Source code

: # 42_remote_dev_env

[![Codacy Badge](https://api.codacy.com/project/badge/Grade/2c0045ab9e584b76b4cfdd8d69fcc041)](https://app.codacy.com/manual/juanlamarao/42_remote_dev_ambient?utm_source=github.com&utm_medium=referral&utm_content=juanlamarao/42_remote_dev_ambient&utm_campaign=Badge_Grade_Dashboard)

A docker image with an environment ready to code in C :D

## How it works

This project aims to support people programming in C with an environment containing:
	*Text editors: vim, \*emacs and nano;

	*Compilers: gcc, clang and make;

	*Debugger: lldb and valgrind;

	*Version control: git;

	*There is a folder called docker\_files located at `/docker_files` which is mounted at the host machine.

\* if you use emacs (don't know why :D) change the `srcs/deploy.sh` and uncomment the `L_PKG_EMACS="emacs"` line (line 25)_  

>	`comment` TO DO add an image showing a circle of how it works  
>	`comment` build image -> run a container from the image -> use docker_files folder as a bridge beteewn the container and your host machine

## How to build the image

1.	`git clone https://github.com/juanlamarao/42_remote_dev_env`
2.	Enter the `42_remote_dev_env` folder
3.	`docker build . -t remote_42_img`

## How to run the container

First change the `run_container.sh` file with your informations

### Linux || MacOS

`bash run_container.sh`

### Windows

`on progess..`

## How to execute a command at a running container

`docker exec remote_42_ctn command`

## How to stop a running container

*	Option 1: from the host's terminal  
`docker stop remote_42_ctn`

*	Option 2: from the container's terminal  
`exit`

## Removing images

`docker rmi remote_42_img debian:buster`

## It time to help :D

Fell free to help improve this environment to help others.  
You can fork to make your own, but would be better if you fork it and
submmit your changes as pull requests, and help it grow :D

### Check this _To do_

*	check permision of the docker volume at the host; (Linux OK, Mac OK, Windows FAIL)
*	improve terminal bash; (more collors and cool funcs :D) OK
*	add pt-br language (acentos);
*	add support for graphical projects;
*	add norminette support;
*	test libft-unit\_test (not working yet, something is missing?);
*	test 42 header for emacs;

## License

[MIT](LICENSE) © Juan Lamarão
##########
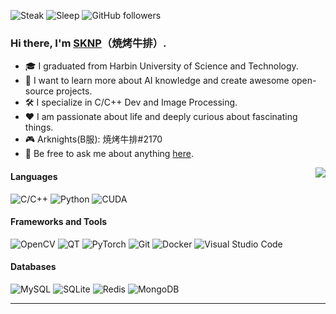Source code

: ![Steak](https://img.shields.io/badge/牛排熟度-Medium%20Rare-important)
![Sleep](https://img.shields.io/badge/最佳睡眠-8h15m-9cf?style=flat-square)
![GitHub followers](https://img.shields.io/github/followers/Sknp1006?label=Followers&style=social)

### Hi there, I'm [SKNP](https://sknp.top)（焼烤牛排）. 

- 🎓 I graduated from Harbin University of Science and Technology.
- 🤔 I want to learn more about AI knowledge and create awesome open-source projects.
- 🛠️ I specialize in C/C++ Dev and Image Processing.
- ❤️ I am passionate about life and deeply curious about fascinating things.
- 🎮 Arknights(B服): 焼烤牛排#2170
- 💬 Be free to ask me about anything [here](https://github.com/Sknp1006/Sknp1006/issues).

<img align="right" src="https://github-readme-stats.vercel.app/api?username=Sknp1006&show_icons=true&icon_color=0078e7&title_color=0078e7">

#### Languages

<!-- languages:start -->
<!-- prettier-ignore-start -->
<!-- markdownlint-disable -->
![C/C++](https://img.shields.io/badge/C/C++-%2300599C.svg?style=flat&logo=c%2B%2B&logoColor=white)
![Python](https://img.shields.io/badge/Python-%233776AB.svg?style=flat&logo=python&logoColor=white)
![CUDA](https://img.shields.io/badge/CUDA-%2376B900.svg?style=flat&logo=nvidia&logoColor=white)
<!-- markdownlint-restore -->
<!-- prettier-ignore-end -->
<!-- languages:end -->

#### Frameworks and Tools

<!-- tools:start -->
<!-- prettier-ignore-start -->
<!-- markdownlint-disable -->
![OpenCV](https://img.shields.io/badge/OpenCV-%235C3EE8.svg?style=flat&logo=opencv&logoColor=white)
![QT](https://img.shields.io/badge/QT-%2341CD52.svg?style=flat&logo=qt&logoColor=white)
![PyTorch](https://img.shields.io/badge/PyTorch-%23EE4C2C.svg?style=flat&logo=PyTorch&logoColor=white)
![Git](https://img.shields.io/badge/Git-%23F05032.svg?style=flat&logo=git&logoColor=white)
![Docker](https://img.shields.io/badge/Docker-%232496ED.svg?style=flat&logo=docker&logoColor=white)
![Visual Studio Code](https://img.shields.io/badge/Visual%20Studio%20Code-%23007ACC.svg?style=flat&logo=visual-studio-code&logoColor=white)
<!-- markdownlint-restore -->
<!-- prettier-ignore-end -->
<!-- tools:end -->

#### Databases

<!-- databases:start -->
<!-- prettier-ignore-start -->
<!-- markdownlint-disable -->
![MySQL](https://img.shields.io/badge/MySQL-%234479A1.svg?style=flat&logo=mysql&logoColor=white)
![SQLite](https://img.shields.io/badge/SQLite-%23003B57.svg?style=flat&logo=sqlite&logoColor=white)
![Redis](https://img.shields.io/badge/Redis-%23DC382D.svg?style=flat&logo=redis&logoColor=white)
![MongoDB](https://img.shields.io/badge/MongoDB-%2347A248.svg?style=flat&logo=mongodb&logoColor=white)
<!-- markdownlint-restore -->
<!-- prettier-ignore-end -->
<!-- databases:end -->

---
##########
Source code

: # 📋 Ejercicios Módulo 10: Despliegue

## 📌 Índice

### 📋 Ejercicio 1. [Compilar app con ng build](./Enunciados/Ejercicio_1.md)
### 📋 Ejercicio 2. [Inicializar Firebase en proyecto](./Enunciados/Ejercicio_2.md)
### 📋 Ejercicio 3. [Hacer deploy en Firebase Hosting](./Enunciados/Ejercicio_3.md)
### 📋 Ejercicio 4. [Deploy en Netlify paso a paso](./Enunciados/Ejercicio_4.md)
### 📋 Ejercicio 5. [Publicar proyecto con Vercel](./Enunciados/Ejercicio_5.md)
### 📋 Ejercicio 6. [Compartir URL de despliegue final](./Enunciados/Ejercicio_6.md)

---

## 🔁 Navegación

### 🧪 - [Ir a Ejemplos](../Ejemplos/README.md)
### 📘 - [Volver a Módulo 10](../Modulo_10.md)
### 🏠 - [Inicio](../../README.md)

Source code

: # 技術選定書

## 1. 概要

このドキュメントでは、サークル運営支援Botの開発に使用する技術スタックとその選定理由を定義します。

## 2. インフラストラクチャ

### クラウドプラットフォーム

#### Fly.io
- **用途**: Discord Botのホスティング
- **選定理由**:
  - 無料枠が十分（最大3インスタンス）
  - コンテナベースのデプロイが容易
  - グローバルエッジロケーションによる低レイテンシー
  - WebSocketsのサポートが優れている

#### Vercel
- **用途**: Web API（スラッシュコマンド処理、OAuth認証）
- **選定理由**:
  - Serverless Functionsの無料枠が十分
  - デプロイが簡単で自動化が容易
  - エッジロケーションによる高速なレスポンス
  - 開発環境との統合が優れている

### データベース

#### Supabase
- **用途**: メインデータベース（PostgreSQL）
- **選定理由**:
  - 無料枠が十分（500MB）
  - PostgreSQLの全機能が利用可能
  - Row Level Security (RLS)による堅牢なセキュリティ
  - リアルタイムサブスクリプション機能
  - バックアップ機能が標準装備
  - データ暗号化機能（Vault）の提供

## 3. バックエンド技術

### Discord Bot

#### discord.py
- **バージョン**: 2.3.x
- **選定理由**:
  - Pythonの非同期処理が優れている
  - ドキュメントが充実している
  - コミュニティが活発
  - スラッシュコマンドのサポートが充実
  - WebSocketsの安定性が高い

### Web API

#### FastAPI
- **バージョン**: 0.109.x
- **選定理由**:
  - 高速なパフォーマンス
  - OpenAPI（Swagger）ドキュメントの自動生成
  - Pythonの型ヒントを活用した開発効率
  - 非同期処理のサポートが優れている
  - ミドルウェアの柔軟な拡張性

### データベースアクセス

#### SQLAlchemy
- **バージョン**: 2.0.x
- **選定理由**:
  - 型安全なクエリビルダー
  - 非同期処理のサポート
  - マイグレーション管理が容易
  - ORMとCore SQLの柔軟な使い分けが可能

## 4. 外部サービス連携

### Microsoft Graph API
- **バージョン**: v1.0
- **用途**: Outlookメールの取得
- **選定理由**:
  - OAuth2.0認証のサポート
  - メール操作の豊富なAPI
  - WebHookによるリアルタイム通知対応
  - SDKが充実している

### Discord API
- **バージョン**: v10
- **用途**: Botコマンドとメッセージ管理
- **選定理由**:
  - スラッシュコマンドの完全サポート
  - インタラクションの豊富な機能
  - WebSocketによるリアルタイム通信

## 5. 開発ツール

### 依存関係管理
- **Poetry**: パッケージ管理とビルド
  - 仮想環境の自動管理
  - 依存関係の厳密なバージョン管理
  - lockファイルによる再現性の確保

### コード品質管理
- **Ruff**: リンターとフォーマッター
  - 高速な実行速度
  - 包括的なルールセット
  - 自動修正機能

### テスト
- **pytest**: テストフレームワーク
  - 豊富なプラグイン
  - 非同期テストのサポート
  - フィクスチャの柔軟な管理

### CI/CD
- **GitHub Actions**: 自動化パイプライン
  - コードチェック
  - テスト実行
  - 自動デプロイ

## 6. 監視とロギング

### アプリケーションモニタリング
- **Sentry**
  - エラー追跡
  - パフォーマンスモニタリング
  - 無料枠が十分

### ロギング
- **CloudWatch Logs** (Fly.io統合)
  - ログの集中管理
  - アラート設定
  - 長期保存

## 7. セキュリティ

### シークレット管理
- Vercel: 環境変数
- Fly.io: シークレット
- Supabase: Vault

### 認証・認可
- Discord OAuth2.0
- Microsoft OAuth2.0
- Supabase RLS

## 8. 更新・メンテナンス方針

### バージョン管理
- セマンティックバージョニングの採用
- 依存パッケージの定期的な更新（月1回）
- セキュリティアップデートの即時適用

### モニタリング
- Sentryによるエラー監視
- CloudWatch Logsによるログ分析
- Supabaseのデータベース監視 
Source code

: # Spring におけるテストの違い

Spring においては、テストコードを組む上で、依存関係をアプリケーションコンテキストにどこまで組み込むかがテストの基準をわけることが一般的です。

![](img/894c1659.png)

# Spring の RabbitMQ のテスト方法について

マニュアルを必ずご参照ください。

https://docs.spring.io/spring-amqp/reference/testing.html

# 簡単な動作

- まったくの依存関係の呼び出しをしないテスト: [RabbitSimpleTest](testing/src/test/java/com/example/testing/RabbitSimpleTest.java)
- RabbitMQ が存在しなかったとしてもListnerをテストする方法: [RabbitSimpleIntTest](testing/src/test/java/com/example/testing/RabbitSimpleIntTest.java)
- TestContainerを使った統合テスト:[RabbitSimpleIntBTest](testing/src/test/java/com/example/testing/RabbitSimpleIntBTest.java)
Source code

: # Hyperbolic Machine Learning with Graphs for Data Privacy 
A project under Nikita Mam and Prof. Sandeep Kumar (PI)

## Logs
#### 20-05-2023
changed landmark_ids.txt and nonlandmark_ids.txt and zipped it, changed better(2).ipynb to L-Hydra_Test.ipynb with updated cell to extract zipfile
##########
_Exercise prompt_.
Wherever a line above contains "焼烤牛排", copy that line.

_Task result_.
### Hi there, I'm [SKNP](https://sknp.top)（焼烤牛排）. 
- 🎮 Arknights(B服): 焼烤牛排#2170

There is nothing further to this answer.